Start of Entries provided

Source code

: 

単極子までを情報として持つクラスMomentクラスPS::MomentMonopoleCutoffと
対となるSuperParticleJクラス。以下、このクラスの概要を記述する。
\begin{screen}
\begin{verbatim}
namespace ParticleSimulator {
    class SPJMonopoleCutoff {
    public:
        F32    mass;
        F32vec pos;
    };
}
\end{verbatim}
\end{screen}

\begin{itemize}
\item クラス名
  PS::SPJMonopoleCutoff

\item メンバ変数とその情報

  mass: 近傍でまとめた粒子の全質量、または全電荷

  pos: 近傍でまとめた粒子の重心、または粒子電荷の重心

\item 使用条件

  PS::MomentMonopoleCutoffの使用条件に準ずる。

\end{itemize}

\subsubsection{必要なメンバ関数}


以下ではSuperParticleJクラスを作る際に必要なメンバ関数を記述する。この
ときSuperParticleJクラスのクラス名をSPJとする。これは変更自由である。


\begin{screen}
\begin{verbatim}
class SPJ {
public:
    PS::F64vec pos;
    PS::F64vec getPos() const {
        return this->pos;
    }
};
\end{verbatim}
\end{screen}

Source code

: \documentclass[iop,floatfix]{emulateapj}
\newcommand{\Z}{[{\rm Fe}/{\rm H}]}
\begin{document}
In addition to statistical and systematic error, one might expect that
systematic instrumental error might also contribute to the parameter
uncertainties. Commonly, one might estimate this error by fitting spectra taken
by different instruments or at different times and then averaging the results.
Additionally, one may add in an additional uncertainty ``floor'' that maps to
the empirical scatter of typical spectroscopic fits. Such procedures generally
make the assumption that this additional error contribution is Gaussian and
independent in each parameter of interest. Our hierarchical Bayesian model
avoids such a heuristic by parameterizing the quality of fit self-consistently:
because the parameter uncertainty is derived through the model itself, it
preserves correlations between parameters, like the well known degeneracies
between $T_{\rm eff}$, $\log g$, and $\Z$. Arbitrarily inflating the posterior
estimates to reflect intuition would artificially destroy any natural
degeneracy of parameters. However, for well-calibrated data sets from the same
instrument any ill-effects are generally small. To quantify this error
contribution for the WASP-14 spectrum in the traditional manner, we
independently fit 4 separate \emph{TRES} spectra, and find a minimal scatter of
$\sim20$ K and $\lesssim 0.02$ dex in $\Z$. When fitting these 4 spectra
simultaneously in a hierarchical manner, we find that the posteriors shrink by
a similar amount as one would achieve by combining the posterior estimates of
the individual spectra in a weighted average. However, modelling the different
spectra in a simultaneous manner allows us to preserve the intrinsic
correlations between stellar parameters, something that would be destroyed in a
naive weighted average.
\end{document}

End of Entries provided

-- What you have to do --
Go through the records and output them all, word for word.

-- Reply to the exercise --
Source code

: 

単極子までを情報として持つクラスMomentクラスPS::MomentMonopoleCutoffと
対となるSuperParticleJクラス。以下、このクラスの概要を記述する。
\begin{screen}
\begin{verbatim}
namespace ParticleSimulator {
    class SPJMonopoleCutoff {
    public:
        F32    mass;
        F32vec pos;
    };
}
\end{verbatim}
\end{screen}

\begin{itemize}
\item クラス名
  PS::SPJMonopoleCutoff

\item メンバ変数とその情報

  mass: 近傍でまとめた粒子の全質量、または全電荷

  pos: 近傍でまとめた粒子の重心、または粒子電荷の重心

\item 使用条件

  PS::MomentMonopoleCutoffの使用条件に準ずる。

\end{itemize}

\subsubsection{必要なメンバ関数}


以下ではSuperParticleJクラスを作る際に必要なメンバ関数を記述する。この
ときSuperParticleJクラスのクラス名をSPJとする。これは変更自由である。


\begin{screen}
\begin{verbatim}
class SPJ {
public:
    PS::F64vec pos;
    PS::F64vec getPos() const {
        return this->pos;
    }
};
\end{verbatim}
\end{screen}

Source code

: \documentclass[iop,floatfix]{emulateapj}
\newcommand{\Z}{[{\rm Fe}/{\rm H}]}
\begin{document}
In addition to statistical and systematic error, one might expect that
systematic instrumental error might also contribute to the parameter
uncertainties. Commonly, one might estimate this error by fitting spectra taken
by different instruments or at different times and then averaging the results.
Additionally, one may add in an additional uncertainty ``floor'' that maps to
the empirical scatter of typical spectroscopic fits. Such procedures generally
make the assumption that this additional error contribution is Gaussian and
independent in each parameter of interest. Our hierarchical Bayesian model
avoids such a heuristic by parameterizing the quality of fit self-consistently:
because the parameter uncertainty is derived through the model itself, it
preserves correlations between parameters, like the well known degeneracies
between $T_{\rm eff}$, $\log g$, and $\Z$. Arbitrarily inflating the posterior
estimates to reflect intuition would artificially destroy any natural
degeneracy of parameters. However, for well-calibrated data sets from the same
instrument any ill-effects are generally small. To quantify this error
contribution for the WASP-14 spectrum in the traditional manner, we
independently fit 4 separate \emph{TRES} spectra, and find a minimal scatter of
$\sim20$ K and $\lesssim 0.02$ dex in $\Z$. When fitting these 4 spectra
simultaneously in a hierarchical manner, we find that the posteriors shrink by
a similar amount as one would achieve by combining the posterior estimates of
the individual spectra in a weighted average. However, modelling the different
spectra in a simultaneous manner allows us to preserve the intrinsic
correlations between stellar parameters, something that would be destroyed in a
naive weighted average.
\end{document}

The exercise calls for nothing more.